During this productive early period - and what period wasn't? - the artist crumpled newspaper clippings and painted over them in black. Later, in two tactile, richly textured, rectangular works, literally ripped from the headlines, he added textiles and layers of gooey, lugubrious reds. "Shades" (1964), an unorthodox venture into bookmaking, arrived a decade later. An antiquated 3-D portable library in a terrarium-like frame that's lit from behind, the piece utilized Plexiglas "pages" with inky images from discarded New York Times printing plates.

Never short on humor, Rauschenberg bought a stuffed angora goat for $15, lodged a tire around its middle, and stationed it on collaged wooden blocks ("Monogram," 1955-59). How the tire came to be there and the work's meaning remain a matter of speculation, but the paint smudges on the subject's bewildered face suggest it took a nose dive into drip painting. It holds court in the same space as "Collection" (1954/55) and "Charlene" (1954), exhibited together for the first time in 40 years. These early "Combines," works of wildly colored controlled chaos that broke down barriers between painting and sculpture, were laced with street detritus, found photographs and veiled references to gay culture - or in the case of the erotic hybrid "Bed" (1955), an undisguised allusion to his love affair with artist Cy Twombly.

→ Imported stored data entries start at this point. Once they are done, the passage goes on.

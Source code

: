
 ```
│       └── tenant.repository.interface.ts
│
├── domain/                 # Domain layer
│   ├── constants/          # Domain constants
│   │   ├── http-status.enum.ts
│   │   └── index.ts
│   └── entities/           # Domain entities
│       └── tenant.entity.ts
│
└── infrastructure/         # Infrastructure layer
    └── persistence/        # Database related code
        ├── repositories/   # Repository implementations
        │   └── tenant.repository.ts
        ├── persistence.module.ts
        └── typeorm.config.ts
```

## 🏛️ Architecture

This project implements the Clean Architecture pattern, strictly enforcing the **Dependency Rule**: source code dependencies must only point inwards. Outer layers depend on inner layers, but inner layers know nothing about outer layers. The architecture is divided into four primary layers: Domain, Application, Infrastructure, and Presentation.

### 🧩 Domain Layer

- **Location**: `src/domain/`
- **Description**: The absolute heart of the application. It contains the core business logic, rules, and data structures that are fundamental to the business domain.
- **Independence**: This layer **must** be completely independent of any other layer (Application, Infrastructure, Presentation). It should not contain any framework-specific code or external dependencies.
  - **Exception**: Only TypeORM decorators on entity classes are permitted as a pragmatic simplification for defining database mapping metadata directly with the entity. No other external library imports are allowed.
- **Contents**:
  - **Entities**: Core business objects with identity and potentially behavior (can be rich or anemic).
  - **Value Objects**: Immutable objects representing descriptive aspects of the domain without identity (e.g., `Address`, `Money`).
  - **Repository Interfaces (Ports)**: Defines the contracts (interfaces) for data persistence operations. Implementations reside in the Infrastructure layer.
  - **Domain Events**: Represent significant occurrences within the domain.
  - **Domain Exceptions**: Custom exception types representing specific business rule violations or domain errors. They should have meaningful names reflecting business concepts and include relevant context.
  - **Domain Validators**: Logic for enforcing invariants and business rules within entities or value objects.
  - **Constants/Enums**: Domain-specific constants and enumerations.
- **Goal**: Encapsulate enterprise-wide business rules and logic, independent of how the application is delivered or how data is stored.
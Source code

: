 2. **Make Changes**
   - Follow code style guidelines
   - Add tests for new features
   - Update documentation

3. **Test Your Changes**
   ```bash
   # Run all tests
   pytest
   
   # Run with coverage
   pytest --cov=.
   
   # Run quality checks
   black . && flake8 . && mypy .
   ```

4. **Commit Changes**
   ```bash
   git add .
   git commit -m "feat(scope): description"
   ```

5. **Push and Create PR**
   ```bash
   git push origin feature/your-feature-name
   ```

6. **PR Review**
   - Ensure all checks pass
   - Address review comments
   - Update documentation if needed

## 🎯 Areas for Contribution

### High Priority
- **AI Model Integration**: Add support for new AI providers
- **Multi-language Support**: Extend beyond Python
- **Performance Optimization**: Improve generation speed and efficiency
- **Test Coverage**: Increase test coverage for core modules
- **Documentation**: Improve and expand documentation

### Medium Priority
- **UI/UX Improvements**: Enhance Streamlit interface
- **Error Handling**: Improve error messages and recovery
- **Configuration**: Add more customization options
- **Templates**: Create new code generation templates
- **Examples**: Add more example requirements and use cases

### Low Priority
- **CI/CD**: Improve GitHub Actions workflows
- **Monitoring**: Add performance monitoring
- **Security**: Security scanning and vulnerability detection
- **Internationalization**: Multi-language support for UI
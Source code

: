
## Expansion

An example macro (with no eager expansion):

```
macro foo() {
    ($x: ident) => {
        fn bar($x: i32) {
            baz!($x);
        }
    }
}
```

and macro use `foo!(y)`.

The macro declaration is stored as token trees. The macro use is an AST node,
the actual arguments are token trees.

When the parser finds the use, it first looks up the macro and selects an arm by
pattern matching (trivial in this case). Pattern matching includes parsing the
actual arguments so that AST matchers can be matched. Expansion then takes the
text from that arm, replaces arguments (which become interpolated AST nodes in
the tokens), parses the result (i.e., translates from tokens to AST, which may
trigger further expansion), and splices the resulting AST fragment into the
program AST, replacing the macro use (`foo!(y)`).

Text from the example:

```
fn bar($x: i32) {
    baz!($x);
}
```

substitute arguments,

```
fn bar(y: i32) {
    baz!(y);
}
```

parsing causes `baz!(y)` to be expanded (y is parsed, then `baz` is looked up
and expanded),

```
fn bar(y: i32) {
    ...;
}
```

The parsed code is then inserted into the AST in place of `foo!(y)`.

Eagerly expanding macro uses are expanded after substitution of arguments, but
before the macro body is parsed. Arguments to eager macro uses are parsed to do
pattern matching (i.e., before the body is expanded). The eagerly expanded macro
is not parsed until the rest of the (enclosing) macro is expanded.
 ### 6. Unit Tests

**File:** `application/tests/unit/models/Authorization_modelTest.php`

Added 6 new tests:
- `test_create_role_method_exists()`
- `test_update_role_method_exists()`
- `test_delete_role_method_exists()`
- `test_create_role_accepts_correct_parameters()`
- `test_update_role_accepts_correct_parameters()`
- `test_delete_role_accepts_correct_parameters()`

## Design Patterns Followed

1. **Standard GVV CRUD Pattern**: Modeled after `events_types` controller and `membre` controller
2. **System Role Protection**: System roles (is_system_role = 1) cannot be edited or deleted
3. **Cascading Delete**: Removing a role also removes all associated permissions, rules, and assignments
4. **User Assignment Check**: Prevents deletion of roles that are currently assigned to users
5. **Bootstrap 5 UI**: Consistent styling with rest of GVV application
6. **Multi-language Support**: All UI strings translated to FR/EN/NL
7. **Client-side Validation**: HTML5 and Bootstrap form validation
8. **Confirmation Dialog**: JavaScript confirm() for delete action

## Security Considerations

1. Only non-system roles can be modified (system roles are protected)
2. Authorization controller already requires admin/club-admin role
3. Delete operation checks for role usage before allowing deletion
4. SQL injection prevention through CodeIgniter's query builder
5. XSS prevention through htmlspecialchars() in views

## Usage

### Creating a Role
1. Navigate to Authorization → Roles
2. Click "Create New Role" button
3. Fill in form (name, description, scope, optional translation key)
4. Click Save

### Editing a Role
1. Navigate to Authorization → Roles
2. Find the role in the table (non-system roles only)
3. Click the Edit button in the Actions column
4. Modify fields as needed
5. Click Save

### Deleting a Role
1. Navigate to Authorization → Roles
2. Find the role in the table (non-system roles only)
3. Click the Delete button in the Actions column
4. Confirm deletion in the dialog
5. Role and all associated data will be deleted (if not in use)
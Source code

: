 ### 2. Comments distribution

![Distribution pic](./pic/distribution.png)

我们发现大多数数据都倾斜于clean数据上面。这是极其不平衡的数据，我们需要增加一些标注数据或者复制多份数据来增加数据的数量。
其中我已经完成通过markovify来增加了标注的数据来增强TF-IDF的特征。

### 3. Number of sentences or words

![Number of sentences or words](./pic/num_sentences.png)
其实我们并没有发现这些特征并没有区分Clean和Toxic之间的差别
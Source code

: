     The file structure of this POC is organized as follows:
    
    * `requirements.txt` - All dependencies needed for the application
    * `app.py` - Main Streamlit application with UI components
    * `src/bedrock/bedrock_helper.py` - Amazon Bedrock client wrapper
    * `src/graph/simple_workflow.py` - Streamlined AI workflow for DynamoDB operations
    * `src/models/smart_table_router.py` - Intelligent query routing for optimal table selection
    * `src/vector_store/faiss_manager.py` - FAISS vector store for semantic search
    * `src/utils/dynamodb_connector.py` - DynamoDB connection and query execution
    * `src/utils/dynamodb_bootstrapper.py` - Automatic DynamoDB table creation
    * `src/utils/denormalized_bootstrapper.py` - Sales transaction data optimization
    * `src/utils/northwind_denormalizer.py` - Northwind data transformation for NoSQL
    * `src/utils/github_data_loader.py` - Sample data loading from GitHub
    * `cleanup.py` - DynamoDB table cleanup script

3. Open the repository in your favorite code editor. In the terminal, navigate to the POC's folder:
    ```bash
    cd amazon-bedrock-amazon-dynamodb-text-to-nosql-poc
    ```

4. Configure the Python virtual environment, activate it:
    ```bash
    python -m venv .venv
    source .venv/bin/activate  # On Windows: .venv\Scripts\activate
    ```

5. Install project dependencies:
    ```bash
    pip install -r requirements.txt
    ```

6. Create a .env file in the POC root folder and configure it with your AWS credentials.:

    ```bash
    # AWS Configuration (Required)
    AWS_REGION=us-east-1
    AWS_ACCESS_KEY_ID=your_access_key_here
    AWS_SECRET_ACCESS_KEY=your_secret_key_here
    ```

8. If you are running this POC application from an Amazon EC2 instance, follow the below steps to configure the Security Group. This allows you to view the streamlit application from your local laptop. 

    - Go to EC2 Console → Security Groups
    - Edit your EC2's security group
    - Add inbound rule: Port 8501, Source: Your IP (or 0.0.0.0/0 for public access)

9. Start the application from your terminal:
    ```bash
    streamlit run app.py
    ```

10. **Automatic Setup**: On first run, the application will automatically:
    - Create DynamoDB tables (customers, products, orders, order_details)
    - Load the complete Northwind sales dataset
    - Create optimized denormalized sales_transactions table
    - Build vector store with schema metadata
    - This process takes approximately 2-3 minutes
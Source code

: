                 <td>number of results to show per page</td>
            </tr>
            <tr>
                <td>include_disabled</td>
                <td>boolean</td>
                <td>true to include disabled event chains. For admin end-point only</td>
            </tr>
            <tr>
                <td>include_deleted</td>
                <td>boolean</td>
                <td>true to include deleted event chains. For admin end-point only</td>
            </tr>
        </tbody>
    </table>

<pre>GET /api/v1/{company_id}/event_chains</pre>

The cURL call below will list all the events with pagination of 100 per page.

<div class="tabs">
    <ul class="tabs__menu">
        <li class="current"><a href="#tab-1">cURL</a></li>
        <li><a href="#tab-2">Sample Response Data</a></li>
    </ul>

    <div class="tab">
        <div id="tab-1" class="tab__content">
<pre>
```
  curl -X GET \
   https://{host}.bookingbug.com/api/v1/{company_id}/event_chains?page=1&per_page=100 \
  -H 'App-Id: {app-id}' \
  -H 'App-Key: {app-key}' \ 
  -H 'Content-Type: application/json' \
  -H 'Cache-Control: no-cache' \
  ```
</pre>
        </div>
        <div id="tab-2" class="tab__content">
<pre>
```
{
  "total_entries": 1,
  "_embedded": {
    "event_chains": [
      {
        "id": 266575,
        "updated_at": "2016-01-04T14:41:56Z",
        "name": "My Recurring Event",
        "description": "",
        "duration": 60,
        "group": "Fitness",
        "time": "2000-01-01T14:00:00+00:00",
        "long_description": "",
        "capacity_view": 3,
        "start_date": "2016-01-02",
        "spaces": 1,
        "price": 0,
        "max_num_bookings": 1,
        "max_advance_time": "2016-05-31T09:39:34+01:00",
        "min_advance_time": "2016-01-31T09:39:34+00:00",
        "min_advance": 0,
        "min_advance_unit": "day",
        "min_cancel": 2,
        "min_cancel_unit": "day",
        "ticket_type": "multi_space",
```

Rauschenberg's door was always open to new collaborators, and having a pulse wasn't a requirement. At a time when he was looking to prove himself as a serious commodity on the New York art scene, he produced a series of 34 illustrations based on Dante's "Inferno," one for each canto (1958-60). Irritated by the homophobic implications of "Punishment for the Sodomites," a section where the condemned are forced to walk through a rain of fire on scalding sands at the bottom of the seventh circle of hell, the artist registered his displeasure by including an outline of his toes in red crayon.

A prescient and wily fuser of art and technology, his five-part, found metal assemblage "Oracle" (1962-65) qualifies as his first technological artwork. The components of this dystopian auto-body graveyard - a detached car door mounted on a typewriter table, a sooty gray exhaust pipe on pushcart wheels - are embedded with radios. But if you're shopping for a torture device that can double as a surefire crowd-pleaser, "Mud Muse" (1968-71) is just the ticket. Working with a team from Teledyne, Rauschenberg engineered a huge cauldron with thousands of pounds of bubbling mud the color of split-pea soup; when activated by a sound recording, it erupts like the Old Faithful geyser.

And let us not forget the zippy "Money Thrower," a diminutive mascot Rauschenberg designed for kinetic sculptor Jean Tinguely's 1960 event "Homage to New York." The small Rube Goldbergesque machine, a battered electric heater sporting second-hand coiled springs, spit silver dollars into the air with the aid of gunpowder, which is always handy to have around.

Take your time. Go twice. Have a ball.